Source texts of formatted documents
☆ ☆ ☆
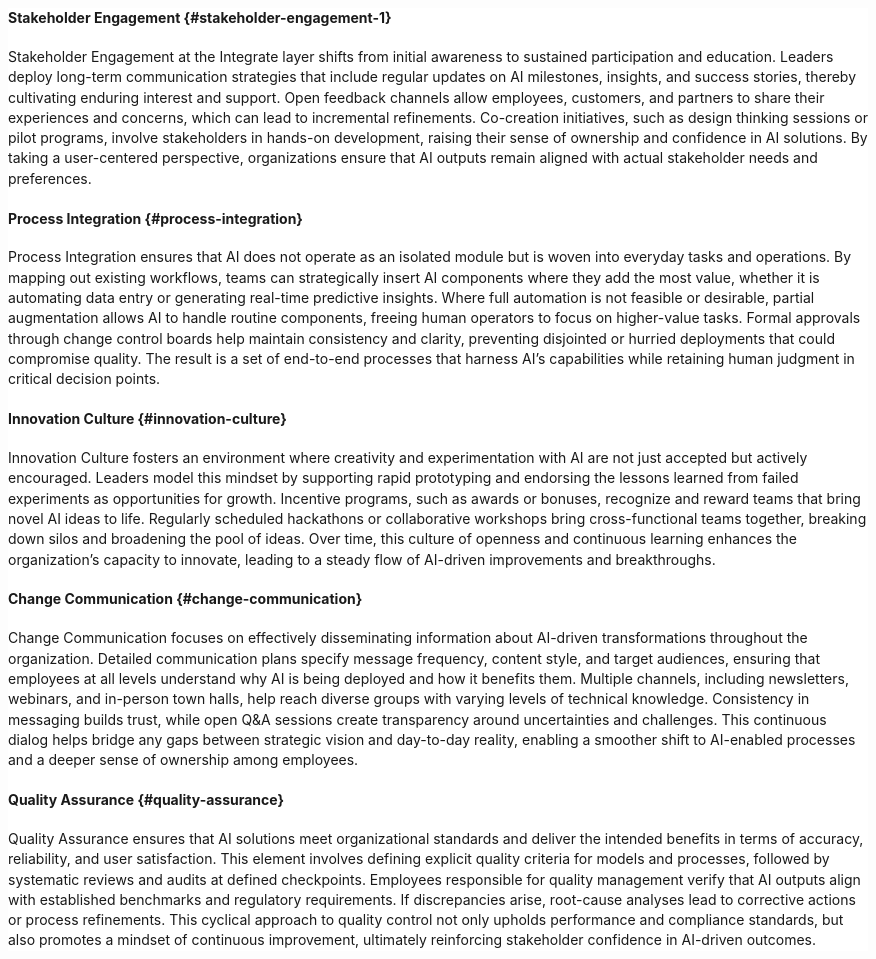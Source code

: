 #### **Stakeholder Engagement** {#stakeholder-engagement-1}

Stakeholder Engagement at the Integrate layer shifts from initial awareness to sustained participation and education. Leaders deploy long-term communication strategies that include regular updates on AI milestones, insights, and success stories, thereby cultivating enduring interest and support. Open feedback channels allow employees, customers, and partners to share their experiences and concerns, which can lead to incremental refinements. Co-creation initiatives, such as design thinking sessions or pilot programs, involve stakeholders in hands-on development, raising their sense of ownership and confidence in AI solutions. By taking a user-centered perspective, organizations ensure that AI outputs remain aligned with actual stakeholder needs and preferences.

#### **Process Integration** {#process-integration}

Process Integration ensures that AI does not operate as an isolated module but is woven into everyday tasks and operations. By mapping out existing workflows, teams can strategically insert AI components where they add the most value, whether it is automating data entry or generating real-time predictive insights. Where full automation is not feasible or desirable, partial augmentation allows AI to handle routine components, freeing human operators to focus on higher-value tasks. Formal approvals through change control boards help maintain consistency and clarity, preventing disjointed or hurried deployments that could compromise quality. The result is a set of end-to-end processes that harness AI’s capabilities while retaining human judgment in critical decision points.

#### **Innovation Culture** {#innovation-culture}

Innovation Culture fosters an environment where creativity and experimentation with AI are not just accepted but actively encouraged. Leaders model this mindset by supporting rapid prototyping and endorsing the lessons learned from failed experiments as opportunities for growth. Incentive programs, such as awards or bonuses, recognize and reward teams that bring novel AI ideas to life. Regularly scheduled hackathons or collaborative workshops bring cross-functional teams together, breaking down silos and broadening the pool of ideas. Over time, this culture of openness and continuous learning enhances the organization’s capacity to innovate, leading to a steady flow of AI-driven improvements and breakthroughs.

#### **Change Communication** {#change-communication}

Change Communication focuses on effectively disseminating information about AI-driven transformations throughout the organization. Detailed communication plans specify message frequency, content style, and target audiences, ensuring that employees at all levels understand why AI is being deployed and how it benefits them. Multiple channels, including newsletters, webinars, and in-person town halls, help reach diverse groups with varying levels of technical knowledge. Consistency in messaging builds trust, while open Q\&A sessions create transparency around uncertainties and challenges. This continuous dialog helps bridge any gaps between strategic vision and day-to-day reality, enabling a smoother shift to AI-enabled processes and a deeper sense of ownership among employees.

#### **Quality Assurance** {#quality-assurance}

Quality Assurance ensures that AI solutions meet organizational standards and deliver the intended benefits in terms of accuracy, reliability, and user satisfaction. This element involves defining explicit quality criteria for models and processes, followed by systematic reviews and audits at defined checkpoints. Employees responsible for quality management verify that AI outputs align with established benchmarks and regulatory requirements. If discrepancies arise, root-cause analyses lead to corrective actions or process refinements. This cyclical approach to quality control not only upholds performance and compliance standards, but also promotes a mindset of continuous improvement, ultimately reinforcing stakeholder confidence in AI-driven outcomes.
☆ ☆ ☆
▶ **Problem to work on**:
The required output is the line holding "#### **Quality Assurance**" plus every line after it in the data, reproduced exactly.

▶ **Task output**:
#### **Quality Assurance** {#quality-assurance}

Quality Assurance ensures that AI solutions meet organizational standards and deliver the intended benefits in terms of accuracy, reliability, and user satisfaction. This element involves defining explicit quality criteria for models and processes, followed by systematic reviews and audits at defined checkpoints. Employees responsible for quality management verify that AI outputs align with established benchmarks and regulatory requirements. If discrepancies arise, root-cause analyses lead to corrective actions or process refinements. This cyclical approach to quality control not only upholds performance and compliance standards, but also promotes a mindset of continuous improvement, ultimately reinforcing stakeholder confidence in AI-driven outcomes.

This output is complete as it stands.